Keep only those lines of the records that include the string "forall".

** Opening Records shown block **

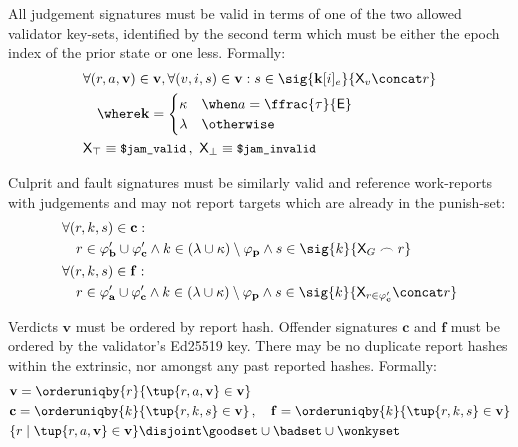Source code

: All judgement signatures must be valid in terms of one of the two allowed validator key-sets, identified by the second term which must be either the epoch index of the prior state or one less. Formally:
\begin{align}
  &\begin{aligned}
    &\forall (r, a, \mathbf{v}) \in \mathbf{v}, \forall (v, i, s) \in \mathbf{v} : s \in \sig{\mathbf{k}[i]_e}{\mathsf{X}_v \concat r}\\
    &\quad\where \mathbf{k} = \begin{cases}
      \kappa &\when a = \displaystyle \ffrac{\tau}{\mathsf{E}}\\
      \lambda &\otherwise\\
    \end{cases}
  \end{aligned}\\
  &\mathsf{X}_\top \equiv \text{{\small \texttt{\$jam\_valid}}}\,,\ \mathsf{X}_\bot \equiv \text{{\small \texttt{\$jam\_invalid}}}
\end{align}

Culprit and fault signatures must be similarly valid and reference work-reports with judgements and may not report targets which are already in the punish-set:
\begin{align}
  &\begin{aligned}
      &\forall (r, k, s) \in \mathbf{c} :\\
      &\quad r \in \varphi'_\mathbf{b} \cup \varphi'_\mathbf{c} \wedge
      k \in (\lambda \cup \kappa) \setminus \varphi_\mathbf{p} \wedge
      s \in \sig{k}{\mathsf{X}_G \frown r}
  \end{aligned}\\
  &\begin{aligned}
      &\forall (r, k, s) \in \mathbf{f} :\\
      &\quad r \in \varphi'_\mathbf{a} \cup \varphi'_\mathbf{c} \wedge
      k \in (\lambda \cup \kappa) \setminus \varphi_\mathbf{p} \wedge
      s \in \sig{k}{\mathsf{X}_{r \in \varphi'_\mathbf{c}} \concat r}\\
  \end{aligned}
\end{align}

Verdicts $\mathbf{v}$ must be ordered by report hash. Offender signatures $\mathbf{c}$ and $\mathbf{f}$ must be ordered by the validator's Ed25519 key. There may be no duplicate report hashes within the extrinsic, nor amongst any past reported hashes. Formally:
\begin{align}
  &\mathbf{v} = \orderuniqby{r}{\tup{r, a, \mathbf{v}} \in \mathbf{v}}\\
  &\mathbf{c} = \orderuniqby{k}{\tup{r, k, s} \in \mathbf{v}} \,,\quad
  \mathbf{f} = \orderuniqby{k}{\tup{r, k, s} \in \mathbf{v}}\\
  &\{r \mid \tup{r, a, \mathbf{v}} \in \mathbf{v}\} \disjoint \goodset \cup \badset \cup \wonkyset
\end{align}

** Closing Records shown block **
** Opening Records shown block **

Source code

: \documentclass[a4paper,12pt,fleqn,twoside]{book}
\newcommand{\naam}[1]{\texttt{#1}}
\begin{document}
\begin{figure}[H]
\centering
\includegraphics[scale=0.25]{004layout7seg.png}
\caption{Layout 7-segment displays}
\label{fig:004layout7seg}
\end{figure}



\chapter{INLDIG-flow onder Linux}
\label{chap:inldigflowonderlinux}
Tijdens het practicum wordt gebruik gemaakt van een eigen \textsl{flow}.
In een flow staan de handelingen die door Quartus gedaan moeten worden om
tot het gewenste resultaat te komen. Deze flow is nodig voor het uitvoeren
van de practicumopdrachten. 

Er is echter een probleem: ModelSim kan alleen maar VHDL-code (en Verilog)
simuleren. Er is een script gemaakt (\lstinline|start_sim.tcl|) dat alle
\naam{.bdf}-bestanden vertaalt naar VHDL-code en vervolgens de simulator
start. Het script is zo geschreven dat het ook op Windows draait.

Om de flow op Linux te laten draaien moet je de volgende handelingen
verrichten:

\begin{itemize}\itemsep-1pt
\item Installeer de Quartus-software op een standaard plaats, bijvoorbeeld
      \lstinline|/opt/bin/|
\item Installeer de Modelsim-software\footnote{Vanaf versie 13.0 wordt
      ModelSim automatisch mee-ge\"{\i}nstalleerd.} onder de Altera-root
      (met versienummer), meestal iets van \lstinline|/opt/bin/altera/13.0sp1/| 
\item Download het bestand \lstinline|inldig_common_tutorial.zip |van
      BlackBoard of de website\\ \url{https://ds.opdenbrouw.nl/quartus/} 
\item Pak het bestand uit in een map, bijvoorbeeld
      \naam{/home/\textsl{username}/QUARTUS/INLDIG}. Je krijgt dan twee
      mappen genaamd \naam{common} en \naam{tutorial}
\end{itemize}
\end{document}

** Closing Records shown block **
** Opening Records shown block **

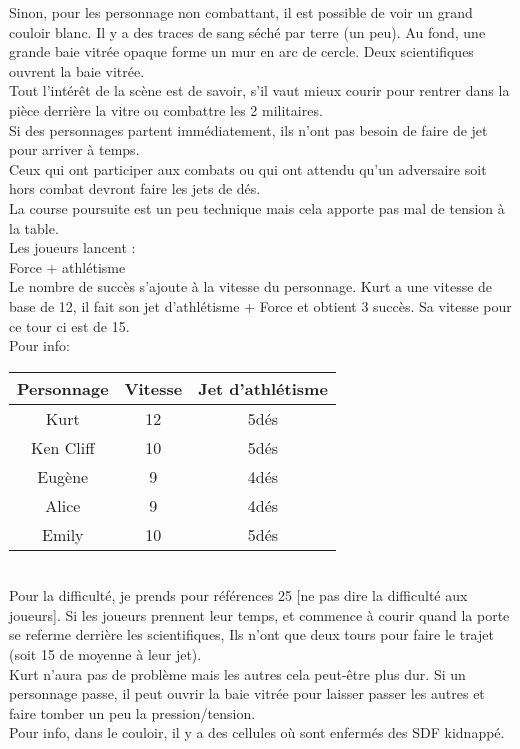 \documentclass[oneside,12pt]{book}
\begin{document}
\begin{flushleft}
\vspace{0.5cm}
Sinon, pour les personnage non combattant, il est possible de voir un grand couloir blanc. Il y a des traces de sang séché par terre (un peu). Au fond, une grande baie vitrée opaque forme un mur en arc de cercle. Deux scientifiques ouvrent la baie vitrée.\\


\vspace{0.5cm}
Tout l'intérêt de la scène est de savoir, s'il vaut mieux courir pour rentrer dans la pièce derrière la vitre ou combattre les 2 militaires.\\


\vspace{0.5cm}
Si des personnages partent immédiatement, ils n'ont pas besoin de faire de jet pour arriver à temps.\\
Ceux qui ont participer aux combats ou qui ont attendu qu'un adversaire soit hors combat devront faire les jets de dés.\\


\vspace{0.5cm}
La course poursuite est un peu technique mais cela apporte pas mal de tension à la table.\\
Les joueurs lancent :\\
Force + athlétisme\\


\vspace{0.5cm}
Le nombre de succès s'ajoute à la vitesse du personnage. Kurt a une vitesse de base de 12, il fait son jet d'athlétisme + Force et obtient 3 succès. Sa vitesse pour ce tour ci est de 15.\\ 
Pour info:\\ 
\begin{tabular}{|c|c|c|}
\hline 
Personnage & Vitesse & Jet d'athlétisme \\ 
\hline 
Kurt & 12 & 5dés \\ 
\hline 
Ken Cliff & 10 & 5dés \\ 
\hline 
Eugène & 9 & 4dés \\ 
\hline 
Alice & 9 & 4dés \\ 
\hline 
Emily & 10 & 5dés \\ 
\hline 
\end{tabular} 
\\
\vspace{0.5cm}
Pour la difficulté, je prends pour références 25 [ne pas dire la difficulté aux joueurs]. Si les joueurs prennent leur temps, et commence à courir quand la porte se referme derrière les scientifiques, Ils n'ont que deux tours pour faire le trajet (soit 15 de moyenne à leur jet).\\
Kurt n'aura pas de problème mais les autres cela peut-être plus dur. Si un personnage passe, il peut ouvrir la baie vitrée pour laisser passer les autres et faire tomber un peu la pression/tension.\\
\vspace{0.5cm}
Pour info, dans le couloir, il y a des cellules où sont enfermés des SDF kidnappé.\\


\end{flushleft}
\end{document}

** Closing Records shown block **

**Result for this task**:
    &\forall (r, a, \mathbf{v}) \in \mathbf{v}, \forall (v, i, s) \in \mathbf{v} : s \in \sig{\mathbf{k}[i]_e}{\mathsf{X}_v \concat r}\\
      &\forall (r, k, s) \in \mathbf{c} :\\
      &\forall (r, k, s) \in \mathbf{f} :\\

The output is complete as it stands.